*What is needed*:
Output each entry that follows exactly. Images stay out.

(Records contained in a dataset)

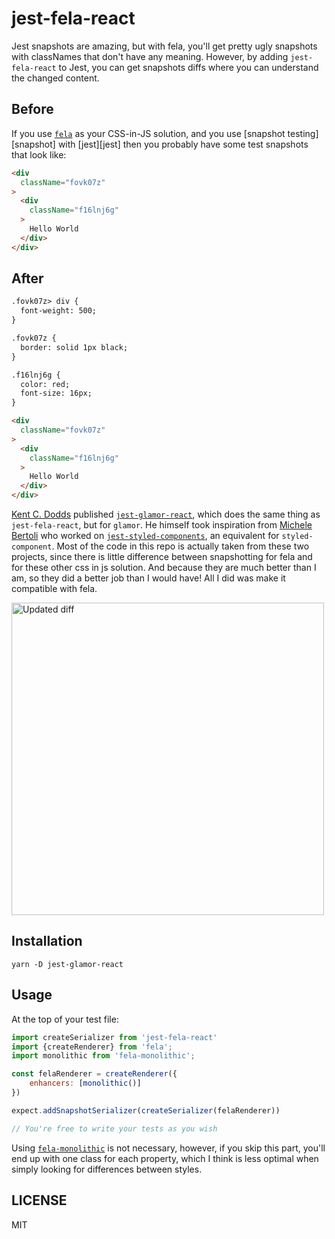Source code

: # jest-fela-react

Jest snapshots are amazing, but with fela, you'll get pretty ugly snapshots with classNames that don't have any meaning. However, by adding `jest-fela-react` to Jest, you can get snapshots diffs where you can understand the changed content.

## Before
If you use [`fela`](https://fela.js.org) as your CSS-in-JS solution, and you use
[snapshot testing][snapshot] with [jest][jest] then you probably have some test
snapshots that look like:

```html
<div
  className="fovk07z"
>
  <div
    className="f16lnj6g"
  >
    Hello World
  </div>
</div>
```

## After

```html
.fovk07z> div {
  font-weight: 500;
}

.fovk07z {
  border: solid 1px black;
}

.f16lnj6g {
  color: red;
  font-size: 16px;
}

<div
  className="fovk07z"
>
  <div
    className="f16lnj6g"
  >
    Hello World
  </div>
</div>
```

[Kent C. Dodds](https://github.com/kentcdodds/) published [`jest-glamor-react`](https://github.com/kentcdodds/jest-glamor-react), which does the same thing as `jest-fela-react`, but for `glamor`. He himself took inspiration from [Michele Bertoli](https://github.com/MicheleBertoli) who worked on [`jest-styled-components`](https://github.com/styled-components/jest-styled-components), an equivalent for `styled-component`. Most of the code in this repo is actually taken from these two projects, since there is little difference between snapshotting for fela and for these other css in js solution. And because they are much better than I am, so they did a better job than I would have! All I did was make it compatible with fela.

<img
  src="https://github.com/Kilix/jest-fela-react/tree/master/example.png"
  alt="Updated diff"
  title="Updated diff"
  width="500px"
/>


## Installation

```
yarn -D jest-glamor-react
```

## Usage

At the top of your test file:

```javascript
import createSerializer from 'jest-fela-react'
import {createRenderer} from 'fela';
import monolithic from 'fela-monolithic';

const felaRenderer = createRenderer({
    enhancers: [monolithic()]
})

expect.addSnapshotSerializer(createSerializer(felaRenderer))

// You're free to write your tests as you wish
```

Using [`fela-monolithic`](https://github.com/rofrischmann/fela/tree/master/packages/fela-monolithic) is not necessary, however, if you skip this part, you'll end up with one class for each property, which I think is less optimal when simply looking for differences between styles.

## LICENSE

MIT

*Answer box*:
Source code

: # jest-fela-react

Jest snapshots are amazing, but with fela, you'll get pretty ugly snapshots with classNames that don't have any meaning. However, by adding `jest-fela-react` to Jest, you can get snapshots diffs where you can understand the changed content.

## Before
If you use [`fela`](https://fela.js.org) as your CSS-in-JS solution, and you use
[snapshot testing][snapshot] with [jest][jest] then you probably have some test
snapshots that look like:

```html
<div
  className="fovk07z"
>
  <div
    className="f16lnj6g"
  >
    Hello World
  </div>
</div>
```

## After

```html
.fovk07z> div {
  font-weight: 500;
}

.fovk07z {
  border: solid 1px black;
}

.f16lnj6g {
  color: red;
  font-size: 16px;
}

<div
  className="fovk07z"
>
  <div
    className="f16lnj6g"
  >
    Hello World
  </div>
</div>
```

[Kent C. Dodds](https://github.com/kentcdodds/) published [`jest-glamor-react`](https://github.com/kentcdodds/jest-glamor-react), which does the same thing as `jest-fela-react`, but for `glamor`. He himself took inspiration from [Michele Bertoli](https://github.com/MicheleBertoli) who worked on [`jest-styled-components`](https://github.com/styled-components/jest-styled-components), an equivalent for `styled-component`. Most of the code in this repo is actually taken from these two projects, since there is little difference between snapshotting for fela and for these other css in js solution. And because they are much better than I am, so they did a better job than I would have! All I did was make it compatible with fela.

<img
  src="https://github.com/Kilix/jest-fela-react/tree/master/example.png"
  alt="Updated diff"
  title="Updated diff"
  width="500px"
/>


## Installation

```
yarn -D jest-glamor-react
```

## Usage

At the top of your test file:

```javascript
import createSerializer from 'jest-fela-react'
import {createRenderer} from 'fela';
import monolithic from 'fela-monolithic';

const felaRenderer = createRenderer({
    enhancers: [monolithic()]
})

expect.addSnapshotSerializer(createSerializer(felaRenderer))

// You're free to write your tests as you wish
```

Using [`fela-monolithic`](https://github.com/rofrischmann/fela/tree/master/packages/fela-monolithic) is not necessary, however, if you skip this part, you'll end up with one class for each property, which I think is less optimal when simply looking for differences between styles.

## LICENSE

MIT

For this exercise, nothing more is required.